AIM OF THE EXERCISE: The answer must consist of each line below that holds the word "crashdumps", copied as it stands.
================================
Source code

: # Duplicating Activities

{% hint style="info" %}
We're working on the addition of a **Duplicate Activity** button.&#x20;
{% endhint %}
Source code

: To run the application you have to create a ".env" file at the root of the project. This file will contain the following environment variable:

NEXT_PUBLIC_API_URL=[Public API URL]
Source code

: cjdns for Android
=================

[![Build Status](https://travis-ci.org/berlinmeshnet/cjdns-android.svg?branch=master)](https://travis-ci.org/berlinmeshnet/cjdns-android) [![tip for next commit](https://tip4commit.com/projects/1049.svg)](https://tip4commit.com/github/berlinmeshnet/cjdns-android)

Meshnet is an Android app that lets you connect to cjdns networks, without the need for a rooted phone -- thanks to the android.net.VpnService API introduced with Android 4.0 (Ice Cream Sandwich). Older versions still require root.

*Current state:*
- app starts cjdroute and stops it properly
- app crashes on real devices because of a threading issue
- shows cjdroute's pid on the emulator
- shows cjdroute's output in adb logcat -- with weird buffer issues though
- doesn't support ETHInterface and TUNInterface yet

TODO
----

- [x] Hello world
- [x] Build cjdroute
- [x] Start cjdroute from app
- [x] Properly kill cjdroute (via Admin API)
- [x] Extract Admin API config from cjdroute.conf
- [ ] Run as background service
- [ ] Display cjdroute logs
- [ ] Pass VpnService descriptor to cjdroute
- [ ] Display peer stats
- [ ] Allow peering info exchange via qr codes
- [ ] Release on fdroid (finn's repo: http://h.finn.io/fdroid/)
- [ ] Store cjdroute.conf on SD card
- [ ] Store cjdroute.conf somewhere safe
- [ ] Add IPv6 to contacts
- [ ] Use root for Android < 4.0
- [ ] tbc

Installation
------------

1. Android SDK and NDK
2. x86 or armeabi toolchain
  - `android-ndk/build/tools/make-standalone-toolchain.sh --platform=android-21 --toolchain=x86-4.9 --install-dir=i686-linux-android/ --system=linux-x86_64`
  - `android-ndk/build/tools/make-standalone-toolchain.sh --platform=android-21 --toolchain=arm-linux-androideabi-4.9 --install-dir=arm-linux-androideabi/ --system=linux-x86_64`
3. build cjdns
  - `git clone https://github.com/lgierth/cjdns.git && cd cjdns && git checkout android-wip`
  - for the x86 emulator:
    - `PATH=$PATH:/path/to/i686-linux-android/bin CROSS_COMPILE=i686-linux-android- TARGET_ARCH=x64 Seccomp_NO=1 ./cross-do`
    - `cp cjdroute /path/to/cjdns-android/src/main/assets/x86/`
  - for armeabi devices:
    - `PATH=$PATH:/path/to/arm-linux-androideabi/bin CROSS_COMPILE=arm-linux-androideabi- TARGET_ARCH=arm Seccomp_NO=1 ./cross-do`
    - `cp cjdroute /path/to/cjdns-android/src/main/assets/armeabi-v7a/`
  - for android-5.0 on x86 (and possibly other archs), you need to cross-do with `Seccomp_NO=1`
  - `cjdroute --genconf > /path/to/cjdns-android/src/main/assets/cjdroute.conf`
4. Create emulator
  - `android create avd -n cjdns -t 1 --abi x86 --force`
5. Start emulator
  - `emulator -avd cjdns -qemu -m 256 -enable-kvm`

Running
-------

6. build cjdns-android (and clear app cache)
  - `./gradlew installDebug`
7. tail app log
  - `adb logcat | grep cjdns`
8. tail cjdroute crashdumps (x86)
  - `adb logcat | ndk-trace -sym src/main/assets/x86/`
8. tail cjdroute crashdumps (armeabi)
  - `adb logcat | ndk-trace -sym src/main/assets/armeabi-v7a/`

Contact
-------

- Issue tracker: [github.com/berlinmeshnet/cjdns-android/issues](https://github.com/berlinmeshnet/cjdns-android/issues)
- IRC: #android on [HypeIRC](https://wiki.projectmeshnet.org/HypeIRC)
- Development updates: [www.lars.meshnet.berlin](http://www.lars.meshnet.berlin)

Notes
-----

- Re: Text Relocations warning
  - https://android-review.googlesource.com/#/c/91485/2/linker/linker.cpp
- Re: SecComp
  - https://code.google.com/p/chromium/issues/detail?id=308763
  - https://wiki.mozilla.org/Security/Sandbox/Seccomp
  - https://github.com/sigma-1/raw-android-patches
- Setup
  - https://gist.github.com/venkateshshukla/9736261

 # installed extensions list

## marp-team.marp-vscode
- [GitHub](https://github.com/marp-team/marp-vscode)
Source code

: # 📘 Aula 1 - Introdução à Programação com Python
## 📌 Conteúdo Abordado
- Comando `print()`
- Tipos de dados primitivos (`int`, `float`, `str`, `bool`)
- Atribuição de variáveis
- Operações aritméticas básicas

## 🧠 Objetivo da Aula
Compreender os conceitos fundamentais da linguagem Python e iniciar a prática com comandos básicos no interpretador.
================================
RESULT FOR THIS EXERCISE:
8. tail cjdroute crashdumps (x86)
8. tail cjdroute crashdumps (armeabi)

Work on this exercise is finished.